** TO DO **
The job is to output exactly the lines that run from the start of the entries through the line containing "Multi-Omics Data Integration", pictures omitted.

Stored data entries:
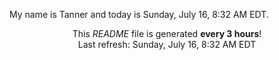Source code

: My name is Tanner and today is Sunday, July 16, 8:32 AM EDT.

<p align="center">This <i>README</i> file is generated <b>every 3 hours</b>!</br>Last refresh: Sunday, July 16, 8:32 AM EDT<br /></p>
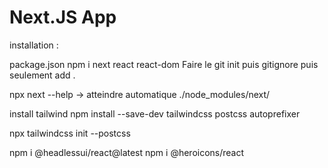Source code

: # Next.JS App

installation : 

package.json
npm i next react react-dom
Faire le git init puis gitignore puis seulement add .

npx next --help -> atteindre automatique ./node_modules/next/

install tailwind 
npm install --save-dev tailwindcss postcss autoprefixer

npx tailwindcss init --postcss

npm i @headlessui/react@latest
npm i @heroicons/react
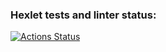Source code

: ### Hexlet tests and linter status:
[![Actions Status](https://github.com/rddeveloper2019/frontend-project-lvl3/workflows/hexlet-check/badge.svg)](https://github.com/rddeveloper2019/frontend-project-lvl3/actions)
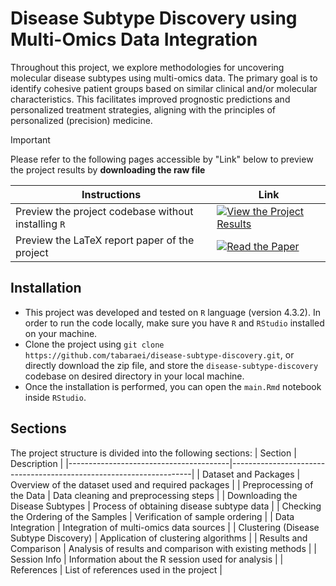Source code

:# Disease Subtype Discovery using Multi-Omics Data Integration

Throughout this project, we explore methodologies for uncovering molecular disease subtypes using multi-omics data. The primary goal is to identify cohesive patient groups based on similar clinical and/or molecular characteristics. This facilitates improved prognostic predictions and personalized treatment strategies, aligning with the principles of personalized (precision) medicine.

> [!IMPORTANT]
> Please refer to the following pages accessible by "Link" below to preview the project results by **downloading the raw file**
> 
> | Instructions | Link |
> |--------------|------|
> | Preview the project codebase without installing `R` | [![View the Project Results](https://img.shields.io/badge/View%20Project%20Results-HTML-blue)](https://github.com/tabaraei/disease-subtype-discovery/blob/master/main.html) |
> | Preview the LaTeX report paper of the project | [![Read the Paper](https://img.shields.io/badge/Read%20the%20Paper-PDF-red)](https://github.com/tabaraei/disease-subtype-discovery/blob/master/report/report.pdf) |

## Installation
- This project was developed and tested on `R` language (version 4.3.2). In order to run the code locally, make sure you have `R` and `RStudio` installed on your machine.
- Clone the project using `git clone https://github.com/tabaraei/disease-subtype-discovery.git`, or directly download the zip file, and store the `disease-subtype-discovery` codebase on desired directory in your local machine.
- Once the installation is performed, you can open the `main.Rmd` notebook inside `RStudio`.

## Sections
The project structure is divided into the following sections:
| Section                                | Description                                                        |
|----------------------------------------|--------------------------------------------------------------------|
| Dataset and Packages                   | Overview of the dataset used and required packages                 |
| Preprocessing of the Data              | Data cleaning and preprocessing steps                              |
| Downloading the Disease Subtypes       | Process of obtaining disease subtype data                          |
| Checking the Ordering of the Samples   | Verification of sample ordering                                    |
| Data Integration                       | Integration of multi-omics data sources                            |
| Clustering (Disease Subtype Discovery) | Application of clustering algorithms                               |
| Results and Comparison                 | Analysis of results and comparison with existing methods           |
| Session Info                           | Information about the R session used for analysis                  |
| References                             | List of references used in the project                             |

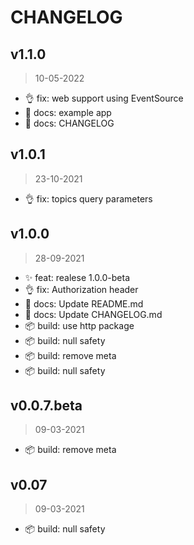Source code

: # CHANGELOG

## v1.1.0
>10-05-2022

* 👌 fix: web support using EventSource
* 📖 docs: example app
* 📖 docs: CHANGELOG

## v1.0.1
> 23-10-2021

* 👌 fix:  topics query parameters

## v1.0.0
> 28-09-2021

* ✨ feat:  realese 1.0.0-beta
* 👌 fix:  Authorization header
* 📖 docs:  Update README.md
* 📖 docs:  Update CHANGELOG.md
* 📦 build:  use http package
* 📦 build:  null safety
* 📦 build:  remove meta
* 📦 build:  null safety

## v0.0.7.beta
> 09-03-2021

* 📦 build:  remove meta

## v0.07
> 09-03-2021

* 📦 build:  null safety

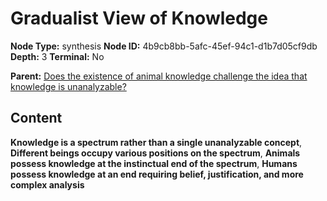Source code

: # Gradualist View of Knowledge

**Node Type:** synthesis
**Node ID:** 4b9cb8bb-5afc-45ef-94c1-d1b7d05cf9db
**Depth:** 3
**Terminal:** No

**Parent:** [Does the existence of animal knowledge challenge the idea that knowledge is unanalyzable?](does-the-existence-of-animal-knowledge-challenge-the-idea-that-knowledge-is-unanalyzable.md)

## Content

**Knowledge is a spectrum rather than a single unanalyzable concept**, **Different beings occupy various positions on the spectrum**, **Animals possess knowledge at the instinctual end of the spectrum**, **Humans possess knowledge at an end requiring belief, justification, and more complex analysis**
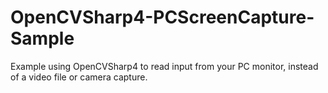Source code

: # OpenCVSharp4-PCScreenCapture-Sample
Example using OpenCVSharp4 to read input from your PC monitor, instead of a video file or camera capture. 
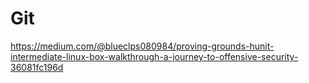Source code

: # Git

https://medium.com/@blueclps080984/proving-grounds-hunit-intermediate-linux-box-walkthrough-a-journey-to-offensive-security-36081fc196d
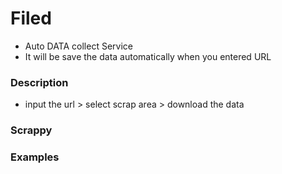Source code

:# Filed
- Auto DATA collect Service 
- It will be save the data automatically when you entered URL

### Description
- input the url > select scrap area > download the data

### Scrappy
### Examples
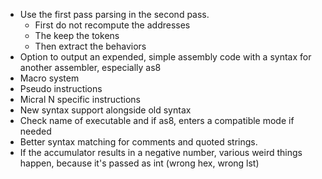 - Use the first pass parsing in the second pass.
  - First do not recompute the addresses
  - The keep the tokens
  - Then extract the behaviors
- Option to output an expended, simple assembly code with a syntax for another assembler, especially as8
- Macro system
- Pseudo instructions
- Micral N specific instructions
- New syntax support alongside old syntax
- Check name of executable and if as8, enters a compatible mode if needed
- Better syntax matching for comments and quoted strings.
- If the accumulator results in a negative number, various weird things happen, because it's passed as int (wrong hex, wrong lst)
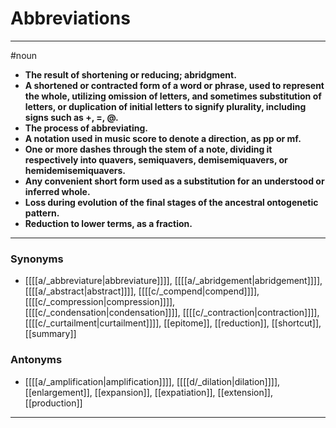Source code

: # Abbreviations
---
#noun
- **The result of shortening or reducing; abridgment.**
- **A shortened or contracted form of a word or phrase, used to represent the whole, utilizing omission of letters, and sometimes substitution of letters, or duplication of initial letters to signify plurality, including signs such as +, =, @.**
- **The process of abbreviating.**
- **A notation used in music score to denote a direction, as pp or mf.**
- **One or more dashes through the stem of a note, dividing it respectively into quavers, semiquavers, demisemiquavers, or hemidemisemiquavers.**
- **Any convenient short form used as a substitution for an understood or inferred whole.**
- **Loss during evolution of the final stages of the ancestral ontogenetic pattern.**
- **Reduction to lower terms, as a fraction.**
---
### Synonyms
- [[[[a/_abbreviature|abbreviature]]]], [[[[a/_abridgement|abridgement]]]], [[[[a/_abstract|abstract]]]], [[[[c/_compend|compend]]]], [[[[c/_compression|compression]]]], [[[[c/_condensation|condensation]]]], [[[[c/_contraction|contraction]]]], [[[[c/_curtailment|curtailment]]]], [[epitome]], [[reduction]], [[shortcut]], [[summary]]
### Antonyms
- [[[[a/_amplification|amplification]]]], [[[[d/_dilation|dilation]]]], [[enlargement]], [[expansion]], [[expatiation]], [[extension]], [[production]]
---
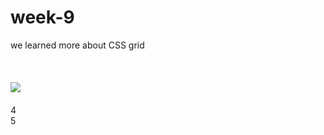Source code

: # week-9

<!DOCTYPE html>
<html lang="en">
<head>
    <title>week-10</title>
    <meta charset="UTF-8">
    <meta name="viewport" content="width=device-width, initial-scale=1">
    <link href="./style.css" rel="stylesheet" type="text/css">
</head>
<body>
    <div id="app">
<div id="header">we learned more about CSS grid

</div>
<div id="nav" > <font color= "white">Our challenges included creating a media page 
    which can change in sizes depending on the size of the browser window. Im using grid not flex so it may not work('still working on it') </font> </div>
<div id="article-1"><font color ="white"><img src="./week-10/100.png" id="bs-paint" class="box">On some challenges we had to create functions and use dom to create some colorized boxes </font>
</div>
<div id="ad-area">4</div>
<div id="footer">5</div>
    </div>
</body>
</html>
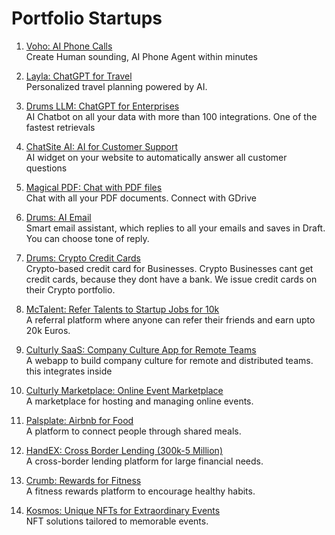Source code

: # Portfolio Startups

1. [Voho: AI Phone Calls](https://voho.ai)  
   Create Human sounding, AI Phone Agent within minutes

2. [Layla: ChatGPT for Travel](https://layla.ai)  
   Personalized travel planning powered by AI.

3. [Drums LLM: ChatGPT for Enterprises](https://youtu.be/XiGT0I6Ctpo)  
   AI Chatbot on all your data with more than 100 integrations. One of the fastest retrievals

4. [ChatSite AI: AI for Customer Support](https://youtu.be/21onmL8z7Fo)  
   AI widget on your website to automatically answer all customer questions

5. [Magical PDF: Chat with PDF files](https://youtu.be/5NHq79Jeppw)  
   Chat with all your PDF documents. Connect with GDrive

6. [Drums: AI Email](https://youtu.be/DW_8UzvG11c?feature=shared)  
   Smart email assistant, which replies to all your emails and saves in Draft. You can choose tone of reply. 

7. [Drums: Crypto Credit Cards](https://www.youtube.com/watch?v=8zBS2mHkp6g)  
   Crypto-based credit card for Businesses. Crypto Businesses cant get credit cards, because they dont have a bank. We issue credit cards on their Crypto portfolio. 

8. [McTalent: Refer Talents to Startup Jobs for 10k](https://github.com/asfandyar-malik/Portfolio/tree/main/McTalent)  
   A referral platform where anyone can refer their friends and earn upto 20k Euros.

9. [Culturly SaaS: Company Culture App for Remote Teams](https://youtu.be/E3CDfpjjZl8)  
   A webapp to build company culture for remote and distributed teams. this integrates inside 

10. [Culturly Marketplace: Online Event Marketplace](https://github.com/asfandyar-malik/Portfolio/tree/main/Culturly-Marketplace)  
    A marketplace for hosting and managing online events.

11. [Palsplate: Airbnb for Food](https://github.com/asfandyar-malik/Portfolio/tree/main/Palsplate)  
    A platform to connect people through shared meals.

12. [HandEX: Cross Border Lending (300k-5 Million)](https://www.youtube.com/watch?v=M0e0Gy21RiE)  
    A cross-border lending platform for large financial needs.

13. [Crumb: Rewards for Fitness](https://github.com/asfandyar-malik/Portfolio/tree/main/Crumb)  
    A fitness rewards platform to encourage healthy habits.

14. [Kosmos: Unique NFTs for Extraordinary Events](https://github.com/asfandyar-malik/Portfolio/tree/main/Kosmos)  
    NFT solutions tailored to memorable events.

** ANSWER BOX **
Source code

: My name is Tanner and today is Sunday, July 16, 8:32 AM EDT.

<p align="center">This <i>README</i> file is generated <b>every 3 hours</b>!</br>Last refresh: Sunday, July 16, 8:32 AM EDT<br /></p>
Source code

: # Next.JS App

installation : 

package.json
npm i next react react-dom
Faire le git init puis gitignore puis seulement add .

npx next --help -> atteindre automatique ./node_modules/next/

install tailwind 
npm install --save-dev tailwindcss postcss autoprefixer

npx tailwindcss init --postcss

npm i @headlessui/react@latest
npm i @heroicons/react
Source code

: ### Hexlet tests and linter status:
[![Actions Status](https://github.com/rddeveloper2019/frontend-project-lvl3/workflows/hexlet-check/badge.svg)](https://github.com/rddeveloper2019/frontend-project-lvl3/actions)
Source code

:# Disease Subtype Discovery using Multi-Omics Data Integration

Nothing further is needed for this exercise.